Sen. David Perdue, R-Ga., led a group of 15 lawmakers writing a letter to the Trump administration. Alex Brandon / AP file photo

GOP Senators Pan Proposal to Avoid a Shutdown Through a 1-Year Stopgap Spending Bill

A continuing resolution would hurt military readiness, the lawmakers say.

A group of 15 Republican senators earlier this week urged the Trump administration to avoid funding the government in fiscal 2020 through a one-year stopgap spending measure, saying such a strategy would hurt the Defense Department and military readiness. 

“A yearlong [continuing resolution] locks in the previous year’s funding, while preventing DoD from reprogramming funds and rationalizing its budget effectively,” said the senators, led by Sen. David Perdue, R-Ga., in a July 3 letter to Treasury Secretary Steve Mnuchin, acting Office of Management and Budget Director Russell Vought, and acting White House Chief of Staff Mick Mulvaney. “Consequently, this would force DoD to execute a budget over three years old, based on the priorities of the Obama administration that was designed to largely combat insurgency.”

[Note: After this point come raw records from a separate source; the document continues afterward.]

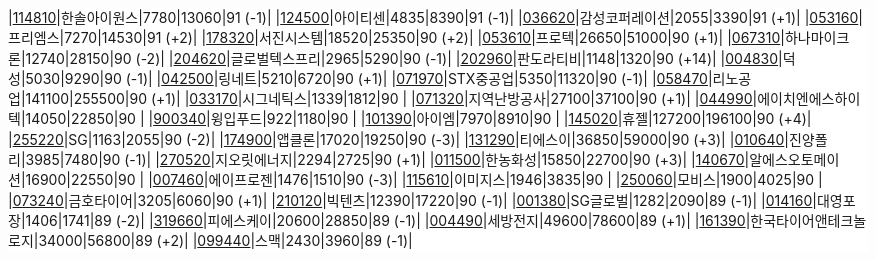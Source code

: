|[114810](https://finance.daum.net/quotes/A114810)|한솔아이원스|7780|13060|91 (-1)|
|[124500](https://finance.daum.net/quotes/A124500)|아이티센|4835|8390|91 (-1)|
|[036620](https://finance.daum.net/quotes/A036620)|감성코퍼레이션|2055|3390|91 (+1)|
|[053160](https://finance.daum.net/quotes/A053160)|프리엠스|7270|14530|91 (+2)|
|[178320](https://finance.daum.net/quotes/A178320)|서진시스템|18520|25350|90 (+2)|
|[053610](https://finance.daum.net/quotes/A053610)|프로텍|26650|51000|90 (+1)|
|[067310](https://finance.daum.net/quotes/A067310)|하나마이크론|12740|28150|90 (-2)|
|[204620](https://finance.daum.net/quotes/A204620)|글로벌텍스프리|2965|5290|90 (-1)|
|[202960](https://finance.daum.net/quotes/A202960)|판도라티비|1148|1320|90 (+14)|
|[004830](https://finance.daum.net/quotes/A004830)|덕성|5030|9290|90 (-1)|
|[042500](https://finance.daum.net/quotes/A042500)|링네트|5210|6720|90 (+1)|
|[071970](https://finance.daum.net/quotes/A071970)|STX중공업|5350|11320|90 (-1)|
|[058470](https://finance.daum.net/quotes/A058470)|리노공업|141100|255500|90 (+1)|
|[033170](https://finance.daum.net/quotes/A033170)|시그네틱스|1339|1812|90 |
|[071320](https://finance.daum.net/quotes/A071320)|지역난방공사|27100|37100|90 (+1)|
|[044990](https://finance.daum.net/quotes/A044990)|에이치엔에스하이텍|14050|22850|90 |
|[900340](https://finance.daum.net/quotes/A900340)|윙입푸드|922|1180|90 |
|[101390](https://finance.daum.net/quotes/A101390)|아이엠|7970|8910|90 |
|[145020](https://finance.daum.net/quotes/A145020)|휴젤|127200|196100|90 (+4)|
|[255220](https://finance.daum.net/quotes/A255220)|SG|1163|2055|90 (-2)|
|[174900](https://finance.daum.net/quotes/A174900)|앱클론|17020|19250|90 (-3)|
|[131290](https://finance.daum.net/quotes/A131290)|티에스이|36850|59000|90 (+3)|
|[010640](https://finance.daum.net/quotes/A010640)|진양폴리|3985|7480|90 (-1)|
|[270520](https://finance.daum.net/quotes/A270520)|지오릿에너지|2294|2725|90 (+1)|
|[011500](https://finance.daum.net/quotes/A011500)|한농화성|15850|22700|90 (+3)|
|[140670](https://finance.daum.net/quotes/A140670)|알에스오토메이션|16900|22550|90 |
|[007460](https://finance.daum.net/quotes/A007460)|에이프로젠|1476|1510|90 (-3)|
|[115610](https://finance.daum.net/quotes/A115610)|이미지스|1946|3835|90 |
|[250060](https://finance.daum.net/quotes/A250060)|모비스|1900|4025|90 |
|[073240](https://finance.daum.net/quotes/A073240)|금호타이어|3205|6060|90 (+1)|
|[210120](https://finance.daum.net/quotes/A210120)|빅텐츠|12390|17220|90 (-1)|
|[001380](https://finance.daum.net/quotes/A001380)|SG글로벌|1282|2090|89 (-1)|
|[014160](https://finance.daum.net/quotes/A014160)|대영포장|1406|1741|89 (-2)|
|[319660](https://finance.daum.net/quotes/A319660)|피에스케이|20600|28850|89 (-1)|
|[004490](https://finance.daum.net/quotes/A004490)|세방전지|49600|78600|89 (+1)|
|[161390](https://finance.daum.net/quotes/A161390)|한국타이어앤테크놀로지|34000|56800|89 (+2)|
|[099440](https://finance.daum.net/quotes/A099440)|스맥|2430|3960|89 (-1)|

The administration in June floated a one-year continuing resolution as a way to get around an impasse in budget negotiations and keep the government open past Sept. 30. Lawmakers are at a standstill over how to handle automatic budget cuts that would slash defense and non-defense spending by a total of $125 billion in fiscal 2020. 

A one-year stopgap bill would delay implementation of President Trump’s defense strategy, the senators said. A continuing resolution would also hurt military training and equipment readiness; jeopardize a 3.1% pay raise for the military; and prevent military depots from hiring workers necessary to maintain vehicles, ships and aircraft, they continued. 

They said that in the past 10 years, the Defense Department has never operated under a full-year CR, though it has started nine of those years under a stopgap appropriations bill. This fiscal year marked the first time in the past decade that the department started off with regular appropriations. 

“As the world continues to become more dangerous, the American people rightfully expect their representatives in Washington to put aside political differences and do their jobs,” the senators wrote. “Simply put, our adversaries do not handcuff their militaries with funding gimmicks like continuing resolutions — nor should we.”